::: ENTRIES SUPPLIED :::
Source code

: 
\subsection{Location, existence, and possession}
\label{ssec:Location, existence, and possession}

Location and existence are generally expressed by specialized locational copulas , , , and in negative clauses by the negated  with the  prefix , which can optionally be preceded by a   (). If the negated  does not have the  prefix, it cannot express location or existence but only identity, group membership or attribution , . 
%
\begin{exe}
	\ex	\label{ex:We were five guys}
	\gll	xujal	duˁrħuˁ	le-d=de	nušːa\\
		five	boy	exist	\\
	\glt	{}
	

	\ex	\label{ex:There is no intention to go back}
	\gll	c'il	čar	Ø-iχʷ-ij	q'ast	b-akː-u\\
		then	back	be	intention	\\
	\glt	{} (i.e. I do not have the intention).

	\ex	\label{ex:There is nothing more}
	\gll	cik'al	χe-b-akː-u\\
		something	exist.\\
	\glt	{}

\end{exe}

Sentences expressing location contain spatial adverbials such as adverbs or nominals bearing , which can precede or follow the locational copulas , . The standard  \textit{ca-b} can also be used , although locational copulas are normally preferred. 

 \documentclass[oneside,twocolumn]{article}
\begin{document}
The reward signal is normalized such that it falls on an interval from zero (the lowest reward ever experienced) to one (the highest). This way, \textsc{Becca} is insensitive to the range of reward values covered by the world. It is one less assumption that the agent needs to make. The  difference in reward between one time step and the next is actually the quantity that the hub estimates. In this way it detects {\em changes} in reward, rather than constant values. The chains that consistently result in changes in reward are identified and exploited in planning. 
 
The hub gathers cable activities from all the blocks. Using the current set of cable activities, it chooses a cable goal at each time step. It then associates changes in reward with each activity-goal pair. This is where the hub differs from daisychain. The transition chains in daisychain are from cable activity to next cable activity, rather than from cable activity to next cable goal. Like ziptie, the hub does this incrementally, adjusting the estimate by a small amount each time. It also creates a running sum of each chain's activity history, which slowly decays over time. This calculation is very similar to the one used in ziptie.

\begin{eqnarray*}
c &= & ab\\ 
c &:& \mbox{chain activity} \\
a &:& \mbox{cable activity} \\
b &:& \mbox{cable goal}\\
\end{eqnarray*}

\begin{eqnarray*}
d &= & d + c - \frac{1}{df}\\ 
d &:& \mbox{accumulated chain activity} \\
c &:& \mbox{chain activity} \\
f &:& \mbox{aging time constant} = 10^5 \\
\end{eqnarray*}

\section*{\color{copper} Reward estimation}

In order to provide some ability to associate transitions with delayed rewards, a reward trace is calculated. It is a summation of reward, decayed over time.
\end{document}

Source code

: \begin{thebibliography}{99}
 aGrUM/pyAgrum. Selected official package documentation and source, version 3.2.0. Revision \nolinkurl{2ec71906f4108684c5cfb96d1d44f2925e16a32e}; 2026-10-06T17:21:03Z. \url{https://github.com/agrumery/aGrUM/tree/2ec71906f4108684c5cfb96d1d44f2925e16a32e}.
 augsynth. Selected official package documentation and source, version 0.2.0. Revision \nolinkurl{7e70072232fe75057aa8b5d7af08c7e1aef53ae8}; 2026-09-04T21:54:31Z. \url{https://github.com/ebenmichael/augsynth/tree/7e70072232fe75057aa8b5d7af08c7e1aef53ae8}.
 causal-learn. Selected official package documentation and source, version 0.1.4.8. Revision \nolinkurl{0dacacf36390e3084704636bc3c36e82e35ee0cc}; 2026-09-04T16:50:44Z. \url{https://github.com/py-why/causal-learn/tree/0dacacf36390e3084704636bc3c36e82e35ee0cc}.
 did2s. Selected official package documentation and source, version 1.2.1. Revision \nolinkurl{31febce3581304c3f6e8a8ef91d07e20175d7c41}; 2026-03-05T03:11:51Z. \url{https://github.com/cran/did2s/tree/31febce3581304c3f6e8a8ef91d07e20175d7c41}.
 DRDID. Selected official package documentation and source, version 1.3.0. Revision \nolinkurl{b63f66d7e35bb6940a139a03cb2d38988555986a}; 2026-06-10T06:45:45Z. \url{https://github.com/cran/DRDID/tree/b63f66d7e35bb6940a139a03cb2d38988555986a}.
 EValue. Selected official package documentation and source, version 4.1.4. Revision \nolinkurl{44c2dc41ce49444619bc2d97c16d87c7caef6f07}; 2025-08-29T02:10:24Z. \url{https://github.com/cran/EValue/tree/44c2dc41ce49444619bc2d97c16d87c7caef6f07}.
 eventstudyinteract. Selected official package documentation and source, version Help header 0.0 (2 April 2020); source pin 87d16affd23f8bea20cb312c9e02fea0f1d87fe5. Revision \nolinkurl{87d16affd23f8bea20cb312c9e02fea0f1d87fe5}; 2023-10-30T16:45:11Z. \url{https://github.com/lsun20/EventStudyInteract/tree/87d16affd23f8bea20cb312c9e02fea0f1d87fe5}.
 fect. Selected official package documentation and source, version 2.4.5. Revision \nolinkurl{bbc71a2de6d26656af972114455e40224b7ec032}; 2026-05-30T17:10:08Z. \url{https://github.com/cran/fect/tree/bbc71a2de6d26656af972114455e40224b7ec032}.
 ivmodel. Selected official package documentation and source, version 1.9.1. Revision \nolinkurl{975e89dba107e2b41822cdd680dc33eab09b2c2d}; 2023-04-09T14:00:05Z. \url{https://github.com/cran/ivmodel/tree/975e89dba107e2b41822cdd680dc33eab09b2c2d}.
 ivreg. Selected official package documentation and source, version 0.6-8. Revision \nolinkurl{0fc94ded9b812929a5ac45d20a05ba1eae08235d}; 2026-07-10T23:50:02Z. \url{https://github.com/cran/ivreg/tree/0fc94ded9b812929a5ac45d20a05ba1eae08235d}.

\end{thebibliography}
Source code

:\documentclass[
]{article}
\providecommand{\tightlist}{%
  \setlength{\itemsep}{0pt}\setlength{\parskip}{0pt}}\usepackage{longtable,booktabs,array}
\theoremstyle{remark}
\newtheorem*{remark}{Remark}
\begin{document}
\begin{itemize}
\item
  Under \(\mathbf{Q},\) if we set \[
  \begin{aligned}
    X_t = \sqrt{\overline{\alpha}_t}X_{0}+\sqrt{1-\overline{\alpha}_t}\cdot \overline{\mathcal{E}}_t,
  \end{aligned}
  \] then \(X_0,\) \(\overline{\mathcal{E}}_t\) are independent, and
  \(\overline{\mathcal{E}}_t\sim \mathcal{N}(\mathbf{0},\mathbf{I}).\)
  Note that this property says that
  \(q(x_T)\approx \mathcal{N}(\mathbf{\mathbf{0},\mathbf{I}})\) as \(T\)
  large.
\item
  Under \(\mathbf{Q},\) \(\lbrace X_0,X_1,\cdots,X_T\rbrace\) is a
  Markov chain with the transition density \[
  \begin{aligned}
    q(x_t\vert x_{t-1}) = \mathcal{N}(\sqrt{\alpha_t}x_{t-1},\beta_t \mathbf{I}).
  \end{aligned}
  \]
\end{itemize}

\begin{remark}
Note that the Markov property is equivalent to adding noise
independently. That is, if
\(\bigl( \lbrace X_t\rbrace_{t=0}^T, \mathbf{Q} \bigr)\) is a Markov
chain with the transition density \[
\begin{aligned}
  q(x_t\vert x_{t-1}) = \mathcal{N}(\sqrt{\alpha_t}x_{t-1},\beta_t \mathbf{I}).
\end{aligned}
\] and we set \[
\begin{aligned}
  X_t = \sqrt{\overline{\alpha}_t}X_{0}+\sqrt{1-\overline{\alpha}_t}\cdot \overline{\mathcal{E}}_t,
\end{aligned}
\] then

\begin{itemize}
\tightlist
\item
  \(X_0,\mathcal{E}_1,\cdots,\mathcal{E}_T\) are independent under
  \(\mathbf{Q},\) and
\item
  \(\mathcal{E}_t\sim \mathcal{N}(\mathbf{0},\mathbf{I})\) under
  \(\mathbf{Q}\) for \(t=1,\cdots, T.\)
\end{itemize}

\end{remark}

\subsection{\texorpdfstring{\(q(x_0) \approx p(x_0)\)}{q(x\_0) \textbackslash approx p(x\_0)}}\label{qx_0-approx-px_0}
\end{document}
:::
TASK DIRECTIONS: The result should be every line that contains "Markov", copied from the entries.

OUTPUT OF THE EXERCISE:
  Markov chain with the transition density \[
Note that the Markov property is equivalent to adding noise
\(\bigl( \lbrace X_t\rbrace_{t=0}^T, \mathbf{Q} \bigr)\) is a Markov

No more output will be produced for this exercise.